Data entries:

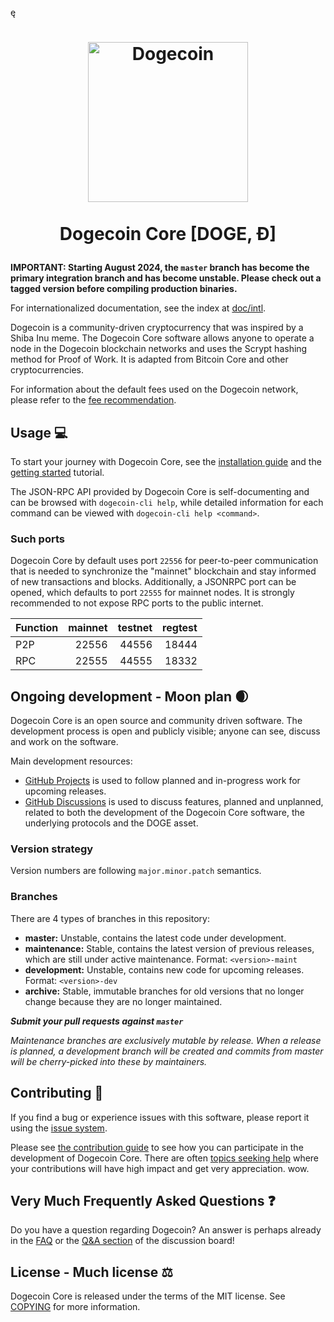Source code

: ę<h1 align="center">
<img src="https://raw.githubusercontent.com/dogecoin/dogecoin/master/share/pixmaps/dogecoin256.svg" alt="Dogecoin" width="256"/>
<br/><br/>
Dogecoin Core [DOGE, Ð]  
</h1>

**IMPORTANT: Starting August 2024, the `master` branch has become the primary
integration branch and has become unstable. Please check out a tagged version
before compiling production binaries.**

For internationalized documentation, see the index at [doc/intl](doc/intl/README.md).

Dogecoin is a community-driven cryptocurrency that was inspired by a Shiba Inu meme. The Dogecoin Core software allows anyone to operate a node in the Dogecoin blockchain networks and uses the Scrypt hashing method for Proof of Work. It is adapted from Bitcoin Core and other cryptocurrencies.

For information about the default fees used on the Dogecoin network, please
refer to the [fee recommendation](doc/fee-recommendation.md).

## Usage 💻

To start your journey with Dogecoin Core, see the [installation guide](INSTALL.md) and the [getting started](doc/getting-started.md) tutorial.

The JSON-RPC API provided by Dogecoin Core is self-documenting and can be browsed with `dogecoin-cli help`, while detailed information for each command can be viewed with `dogecoin-cli help <command>`.

### Such ports

Dogecoin Core by default uses port `22556` for peer-to-peer communication that
is needed to synchronize the "mainnet" blockchain and stay informed of new
transactions and blocks. Additionally, a JSONRPC port can be opened, which
defaults to port `22555` for mainnet nodes. It is strongly recommended to not
expose RPC ports to the public internet.

| Function | mainnet | testnet | regtest |
| :------- | ------: | ------: | ------: |
| P2P      |   22556 |   44556 |   18444 |
| RPC      |   22555 |   44555 |   18332 |

## Ongoing development - Moon plan 🌒

Dogecoin Core is an open source and community driven software. The development
process is open and publicly visible; anyone can see, discuss and work on the
software.

Main development resources:

* [GitHub Projects](https://github.com/dogecoin/dogecoin/projects) is used to
  follow planned and in-progress work for upcoming releases.
* [GitHub Discussions](https://github.com/dogecoin/dogecoin/discussions) is used
  to discuss features, planned and unplanned, related to both the development of
  the Dogecoin Core software, the underlying protocols and the DOGE asset.

### Version strategy
Version numbers are following ```major.minor.patch``` semantics.

### Branches
There are 4 types of branches in this repository:

- **master:** Unstable, contains the latest code under development.
- **maintenance:** Stable, contains the latest version of previous releases,
  which are still under active maintenance. Format: ```<version>-maint```
- **development:** Unstable, contains new code for upcoming releases. Format: ```<version>-dev```
- **archive:** Stable, immutable branches for old versions that no longer change
  because they are no longer maintained.

***Submit your pull requests against `master`***

*Maintenance branches are exclusively mutable by release. When a release is*
*planned, a development branch will be created and commits from master will*
*be cherry-picked into these by maintainers.*

## Contributing 🤝

If you find a bug or experience issues with this software, please report it
using the [issue system](https://github.com/dogecoin/dogecoin/issues/new?assignees=&labels=bug&template=bug_report.md&title=%5Bbug%5D+).

Please see [the contribution guide](CONTRIBUTING.md) to see how you can
participate in the development of Dogecoin Core. There are often
[topics seeking help](https://github.com/dogecoin/dogecoin/labels/help%20wanted)
where your contributions will have high impact and get very appreciation. wow.

## Very Much Frequently Asked Questions ❓

Do you have a question regarding Dogecoin? An answer is perhaps already in the
[FAQ](doc/FAQ.md) or the
[Q&A section](https://github.com/dogecoin/dogecoin/discussions/categories/q-a)
of the discussion board!

## License - Much license ⚖️
Dogecoin Core is released under the terms of the MIT license. See
[COPYING](COPYING) for more information.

▶ **Activity**
Using the records above, pull out each line where the word "labels" occurs.

▶ **Output of the exercise**
using the [issue system](https://github.com/dogecoin/dogecoin/issues/new?assignees=&labels=bug&template=bug_report.md&title=%5Bbug%5D+).
[topics seeking help](https://github.com/dogecoin/dogecoin/labels/help%20wanted)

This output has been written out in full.